As Fasnacht Day approaches — it’s Tuesday, March 4 this year — modern bakers continue to put their own spin on fasnachts, even tinkering with the main ingredients.
Tom Martin, an interpretive guide at Landis Valley Museum, says that fasnachts traditionally were plain and eaten with some sort of molasses or honey.
Now, he says, “There seem to be as many (kinds of) fasnachts as there are … people.”
It’s proof that even the most beloved traditions can evolve, and maybe get even sweeter.
A reason to celebrate
Haberstroh, of Columbia, has volunteered with Holy Trinity’s fasnacht sale for 20 years. His two grandmothers were part of the original fasnacht committee in 1924.
Jim Chudnovsky, general manager of Bird-in-Hand Bakery, says that over the years, many people have lost touch with the religious and traditional side of Fasnacht Day.
He guesses that half of fasnacht consumers don’t know the day’s history. Fasnacht Day is a great excuse to socialize and splurge on a sweet treat.
“Some people are really not concerned about Lent,” Chudnovsky says. “They just enjoy fasnachts.”
The idea of using up fats and other indulgent ingredients became less important with the advent of modern refrigeration, Martin says.
“I think in many cases, it’s just another way of having a holiday of sorts in the middle of winter,” he says. “This winter we’re glad for any holidays.”
Bird-in-Hand Bakery aims to keep its fasnachts as traditional as possible. One exception is lard: The bakery uses vegetable shortening instead.
“(Lard) is an artery clogger,” Chudnovsky says. “Vegetable shortening is of course getting more and more of a bad rap, but on a health scale, it’s still better than lard.”
The bakery is experimenting with trans fat-free oils to replace the vegetable shortening. The goal, he says, is to make fasnachts that are as heart-healthy as possible — but still tasty.
Haberstroh’s mother fried fasnachts in lard. So did Holy Trinity. But the church now uses shortening, one of the only changes to its 90-year-old recipe.
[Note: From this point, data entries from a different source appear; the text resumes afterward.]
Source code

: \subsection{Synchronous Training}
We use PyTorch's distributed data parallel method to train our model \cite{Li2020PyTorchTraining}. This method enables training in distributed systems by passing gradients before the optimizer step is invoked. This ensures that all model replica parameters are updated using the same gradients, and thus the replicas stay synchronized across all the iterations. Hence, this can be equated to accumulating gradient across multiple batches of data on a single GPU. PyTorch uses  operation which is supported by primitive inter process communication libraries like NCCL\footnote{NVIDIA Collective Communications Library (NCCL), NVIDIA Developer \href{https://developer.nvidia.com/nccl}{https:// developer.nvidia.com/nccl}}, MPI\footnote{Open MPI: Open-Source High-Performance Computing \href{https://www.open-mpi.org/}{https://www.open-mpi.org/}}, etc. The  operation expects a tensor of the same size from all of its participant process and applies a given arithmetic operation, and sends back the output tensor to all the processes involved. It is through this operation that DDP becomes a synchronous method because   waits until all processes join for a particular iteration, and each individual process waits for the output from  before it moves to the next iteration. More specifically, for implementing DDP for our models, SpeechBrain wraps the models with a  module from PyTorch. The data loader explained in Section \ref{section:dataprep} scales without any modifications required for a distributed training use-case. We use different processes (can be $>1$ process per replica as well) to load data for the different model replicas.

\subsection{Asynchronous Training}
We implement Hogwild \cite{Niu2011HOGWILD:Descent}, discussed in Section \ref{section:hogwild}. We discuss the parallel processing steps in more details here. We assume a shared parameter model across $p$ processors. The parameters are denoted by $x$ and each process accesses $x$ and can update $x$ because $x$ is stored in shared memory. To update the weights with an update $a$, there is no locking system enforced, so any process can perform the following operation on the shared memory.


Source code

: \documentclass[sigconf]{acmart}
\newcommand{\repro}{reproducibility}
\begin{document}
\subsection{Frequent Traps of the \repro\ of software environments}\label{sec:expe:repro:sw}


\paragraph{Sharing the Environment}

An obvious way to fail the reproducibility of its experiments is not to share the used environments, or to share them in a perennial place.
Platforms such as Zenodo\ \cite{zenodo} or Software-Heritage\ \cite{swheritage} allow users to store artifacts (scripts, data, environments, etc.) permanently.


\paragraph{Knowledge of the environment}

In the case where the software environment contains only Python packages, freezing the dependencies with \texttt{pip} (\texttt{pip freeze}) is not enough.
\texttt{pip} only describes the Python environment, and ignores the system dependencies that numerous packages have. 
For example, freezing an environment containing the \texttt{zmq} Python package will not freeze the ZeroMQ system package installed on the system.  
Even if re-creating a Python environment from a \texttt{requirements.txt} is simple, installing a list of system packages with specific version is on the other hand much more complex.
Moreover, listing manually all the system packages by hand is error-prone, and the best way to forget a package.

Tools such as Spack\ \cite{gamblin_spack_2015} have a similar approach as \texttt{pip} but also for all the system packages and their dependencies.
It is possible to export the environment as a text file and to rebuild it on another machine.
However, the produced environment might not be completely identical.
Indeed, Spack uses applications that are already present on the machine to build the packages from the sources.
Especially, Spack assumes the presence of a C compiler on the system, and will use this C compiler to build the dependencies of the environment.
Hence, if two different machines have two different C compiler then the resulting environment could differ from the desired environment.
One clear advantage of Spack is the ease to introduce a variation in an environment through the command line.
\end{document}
The change wasn’t necessarily for health reasons, Haberstroh says. Frying fasnachts in lard on a large electric stove created a potential fire hazard.
Until the 1990s, Holy Trinity made only plain fasnachts. Now 70 percent of the church’s fasnachts are glazed, a number that grows every year.
“People like sugar, I think,” says Haberstroh, a purist who prefers plain fasnachts, sliced, with molasses.
Bird-in-Hand Bakery’s continually expanding fasnacht “flavors” now include plain, glazed, and powdered or granulated sugar.
“The top one I would say is the powdered,” Chudnovsky says. “After that, the glazed would be No. 2.”
Lancaster County has a sweet tooth, he says. In his native Berks County, people coat plain fasnachts with syrup.
A word on spelling …
Since we’re talking about tradition, let’s study the spelling.
Lancaster Newspapers’ Scribbler Jack Brubaker reports that “fasnacht” is Pennsylvania-German — and newspaper style.
“Fastnacht,” the spelling used by Holy Trinity and others, is high German, Brubaker says.
In a 2012 Scribbler column, C. Richard Beam, director of the Center for Pennsylvania German Studies at Millersville University, suggested “faasnacht,” which clarifies the proper pronunciation.